### [EXERCISE INSTRUCTIONS]
In the copy, include every entry exactly but none of the images.

INFORMATION SHOWN START

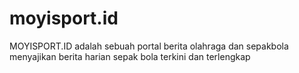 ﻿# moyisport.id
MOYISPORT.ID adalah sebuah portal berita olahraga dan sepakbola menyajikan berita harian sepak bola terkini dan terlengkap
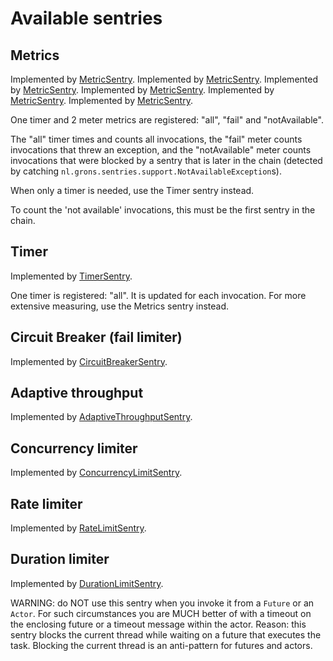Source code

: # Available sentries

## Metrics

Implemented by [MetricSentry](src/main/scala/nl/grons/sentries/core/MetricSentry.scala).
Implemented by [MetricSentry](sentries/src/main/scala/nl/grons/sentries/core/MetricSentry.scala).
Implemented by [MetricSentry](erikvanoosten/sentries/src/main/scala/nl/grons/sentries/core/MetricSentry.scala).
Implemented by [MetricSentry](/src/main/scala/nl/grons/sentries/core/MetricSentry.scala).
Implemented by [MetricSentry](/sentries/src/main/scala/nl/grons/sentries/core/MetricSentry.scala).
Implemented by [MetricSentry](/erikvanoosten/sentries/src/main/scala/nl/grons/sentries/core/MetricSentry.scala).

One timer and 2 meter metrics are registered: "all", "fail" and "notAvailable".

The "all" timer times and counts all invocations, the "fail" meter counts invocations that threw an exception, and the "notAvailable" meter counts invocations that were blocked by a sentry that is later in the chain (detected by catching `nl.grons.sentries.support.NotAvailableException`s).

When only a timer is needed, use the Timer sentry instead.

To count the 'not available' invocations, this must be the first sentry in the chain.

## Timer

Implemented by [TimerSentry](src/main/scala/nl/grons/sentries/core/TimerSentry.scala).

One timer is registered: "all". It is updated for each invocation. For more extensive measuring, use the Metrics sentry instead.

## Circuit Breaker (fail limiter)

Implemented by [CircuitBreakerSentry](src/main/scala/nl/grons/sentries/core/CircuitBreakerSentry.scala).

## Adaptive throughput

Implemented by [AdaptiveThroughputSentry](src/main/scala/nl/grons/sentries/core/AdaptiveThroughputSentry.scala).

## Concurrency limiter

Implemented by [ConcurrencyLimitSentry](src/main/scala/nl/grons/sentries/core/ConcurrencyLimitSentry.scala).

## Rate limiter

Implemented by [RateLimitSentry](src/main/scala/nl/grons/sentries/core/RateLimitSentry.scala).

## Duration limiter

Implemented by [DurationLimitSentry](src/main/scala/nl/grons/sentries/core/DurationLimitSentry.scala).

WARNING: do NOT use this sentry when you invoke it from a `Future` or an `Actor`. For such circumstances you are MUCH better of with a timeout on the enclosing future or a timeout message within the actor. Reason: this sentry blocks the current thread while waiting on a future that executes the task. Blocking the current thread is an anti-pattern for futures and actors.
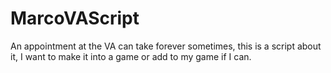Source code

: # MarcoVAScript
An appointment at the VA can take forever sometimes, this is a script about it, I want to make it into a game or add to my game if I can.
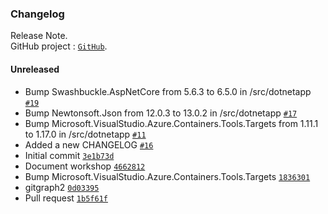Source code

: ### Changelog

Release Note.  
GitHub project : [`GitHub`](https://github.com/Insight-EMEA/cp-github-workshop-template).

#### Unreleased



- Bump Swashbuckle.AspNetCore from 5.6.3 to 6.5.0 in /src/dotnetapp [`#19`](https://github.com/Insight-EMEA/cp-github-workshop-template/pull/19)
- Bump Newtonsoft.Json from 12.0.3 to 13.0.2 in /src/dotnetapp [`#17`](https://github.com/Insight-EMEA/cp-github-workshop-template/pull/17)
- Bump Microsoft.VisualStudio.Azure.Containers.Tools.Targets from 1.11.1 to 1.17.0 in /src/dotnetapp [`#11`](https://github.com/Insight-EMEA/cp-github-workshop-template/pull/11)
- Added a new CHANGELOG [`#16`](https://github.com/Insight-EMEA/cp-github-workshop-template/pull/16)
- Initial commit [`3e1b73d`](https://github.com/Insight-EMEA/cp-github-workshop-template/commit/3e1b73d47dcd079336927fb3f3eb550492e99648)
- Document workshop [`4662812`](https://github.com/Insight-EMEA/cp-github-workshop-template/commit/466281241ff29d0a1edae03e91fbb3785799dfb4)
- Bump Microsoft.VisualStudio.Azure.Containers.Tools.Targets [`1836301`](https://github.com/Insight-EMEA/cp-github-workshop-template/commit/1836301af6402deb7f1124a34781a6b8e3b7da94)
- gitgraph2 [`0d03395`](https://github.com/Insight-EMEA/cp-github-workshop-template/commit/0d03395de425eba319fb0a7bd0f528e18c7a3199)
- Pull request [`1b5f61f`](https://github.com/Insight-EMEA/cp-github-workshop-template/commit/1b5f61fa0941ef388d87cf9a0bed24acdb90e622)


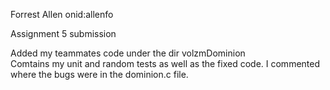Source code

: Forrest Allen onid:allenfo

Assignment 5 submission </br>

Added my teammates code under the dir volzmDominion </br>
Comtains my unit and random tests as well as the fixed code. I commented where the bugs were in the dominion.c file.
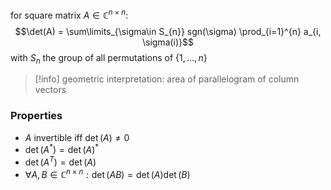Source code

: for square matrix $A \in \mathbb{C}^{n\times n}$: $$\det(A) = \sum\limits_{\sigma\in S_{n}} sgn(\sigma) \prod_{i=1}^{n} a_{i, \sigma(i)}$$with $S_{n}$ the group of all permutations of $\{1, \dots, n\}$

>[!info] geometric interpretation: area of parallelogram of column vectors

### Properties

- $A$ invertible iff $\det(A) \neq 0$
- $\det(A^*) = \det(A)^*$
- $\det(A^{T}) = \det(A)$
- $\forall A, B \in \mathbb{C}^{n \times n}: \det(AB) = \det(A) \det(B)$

INFORMATION SHOWN END

### [RESULT FOR THIS EXERCISE]
 ﻿# moyisport.id
MOYISPORT.ID adalah sebuah portal berita olahraga dan sepakbola menyajikan berita harian sepak bola terkini dan terlengkap
Source code

: # Available sentries

## Metrics

Implemented by [MetricSentry](src/main/scala/nl/grons/sentries/core/MetricSentry.scala).
Implemented by [MetricSentry](sentries/src/main/scala/nl/grons/sentries/core/MetricSentry.scala).
Implemented by [MetricSentry](erikvanoosten/sentries/src/main/scala/nl/grons/sentries/core/MetricSentry.scala).
Implemented by [MetricSentry](/src/main/scala/nl/grons/sentries/core/MetricSentry.scala).
Implemented by [MetricSentry](/sentries/src/main/scala/nl/grons/sentries/core/MetricSentry.scala).
Implemented by [MetricSentry](/erikvanoosten/sentries/src/main/scala/nl/grons/sentries/core/MetricSentry.scala).

One timer and 2 meter metrics are registered: "all", "fail" and "notAvailable".

The "all" timer times and counts all invocations, the "fail" meter counts invocations that threw an exception, and the "notAvailable" meter counts invocations that were blocked by a sentry that is later in the chain (detected by catching `nl.grons.sentries.support.NotAvailableException`s).

When only a timer is needed, use the Timer sentry instead.

To count the 'not available' invocations, this must be the first sentry in the chain.

## Timer

Implemented by [TimerSentry](src/main/scala/nl/grons/sentries/core/TimerSentry.scala).

One timer is registered: "all". It is updated for each invocation. For more extensive measuring, use the Metrics sentry instead.

## Circuit Breaker (fail limiter)

Implemented by [CircuitBreakerSentry](src/main/scala/nl/grons/sentries/core/CircuitBreakerSentry.scala).

## Adaptive throughput

Implemented by [AdaptiveThroughputSentry](src/main/scala/nl/grons/sentries/core/AdaptiveThroughputSentry.scala).

## Concurrency limiter

Implemented by [ConcurrencyLimitSentry](src/main/scala/nl/grons/sentries/core/ConcurrencyLimitSentry.scala).

## Rate limiter

Implemented by [RateLimitSentry](src/main/scala/nl/grons/sentries/core/RateLimitSentry.scala).

## Duration limiter

Implemented by [DurationLimitSentry](src/main/scala/nl/grons/sentries/core/DurationLimitSentry.scala).

WARNING: do NOT use this sentry when you invoke it from a `Future` or an `Actor`. For such circumstances you are MUCH better of with a timeout on the enclosing future or a timeout message within the actor. Reason: this sentry blocks the current thread while waiting on a future that executes the task. Blocking the current thread is an anti-pattern for futures and actors.
Source code

: # MarcoVAScript
An appointment at the VA can take forever sometimes, this is a script about it, I want to make it into a game or add to my game if I can.
Source code

: ### Changelog

Release Note.  
GitHub project : [`GitHub`](https://github.com/Insight-EMEA/cp-github-workshop-template).

#### Unreleased



- Bump Swashbuckle.AspNetCore from 5.6.3 to 6.5.0 in /src/dotnetapp [`#19`](https://github.com/Insight-EMEA/cp-github-workshop-template/pull/19)
- Bump Newtonsoft.Json from 12.0.3 to 13.0.2 in /src/dotnetapp [`#17`](https://github.com/Insight-EMEA/cp-github-workshop-template/pull/17)
- Bump Microsoft.VisualStudio.Azure.Containers.Tools.Targets from 1.11.1 to 1.17.0 in /src/dotnetapp [`#11`](https://github.com/Insight-EMEA/cp-github-workshop-template/pull/11)
- Added a new CHANGELOG [`#16`](https://github.com/Insight-EMEA/cp-github-workshop-template/pull/16)
- Initial commit [`3e1b73d`](https://github.com/Insight-EMEA/cp-github-workshop-template/commit/3e1b73d47dcd079336927fb3f3eb550492e99648)
- Document workshop [`4662812`](https://github.com/Insight-EMEA/cp-github-workshop-template/commit/466281241ff29d0a1edae03e91fbb3785799dfb4)
- Bump Microsoft.VisualStudio.Azure.Containers.Tools.Targets [`1836301`](https://github.com/Insight-EMEA/cp-github-workshop-template/commit/1836301af6402deb7f1124a34781a6b8e3b7da94)
- gitgraph2 [`0d03395`](https://github.com/Insight-EMEA/cp-github-workshop-template/commit/0d03395de425eba319fb0a7bd0f528e18c7a3199)
- Pull request [`1b5f61f`](https://github.com/Insight-EMEA/cp-github-workshop-template/commit/1b5f61fa0941ef388d87cf9a0bed24acdb90e622)


Source code

: Forrest Allen onid:allenfo

Assignment 5 submission </br>

Added my teammates code under the dir volzmDominion </br>
Comtains my unit and random tests as well as the fixed code. I commented where the bugs were in the dominion.c file.
Source code

: for square matrix $A \in \mathbb{C}^{n\times n}$: $$\det(A) = \sum\limits_{\sigma\in S_{n}} sgn(\sigma) \prod_{i=1}^{n} a_{i, \sigma(i)}$$with $S_{n}$ the group of all permutations of $\{1, \dots, n\}$

>[!info] geometric interpretation: area of parallelogram of column vectors

### Properties

- $A$ invertible iff $\det(A) \neq 0$
- $\det(A^*) = \det(A)^*$
- $\det(A^{T}) = \det(A)$
- $\forall A, B \in \mathbb{C}^{n \times n}: \det(AB) = \det(A) \det(B)$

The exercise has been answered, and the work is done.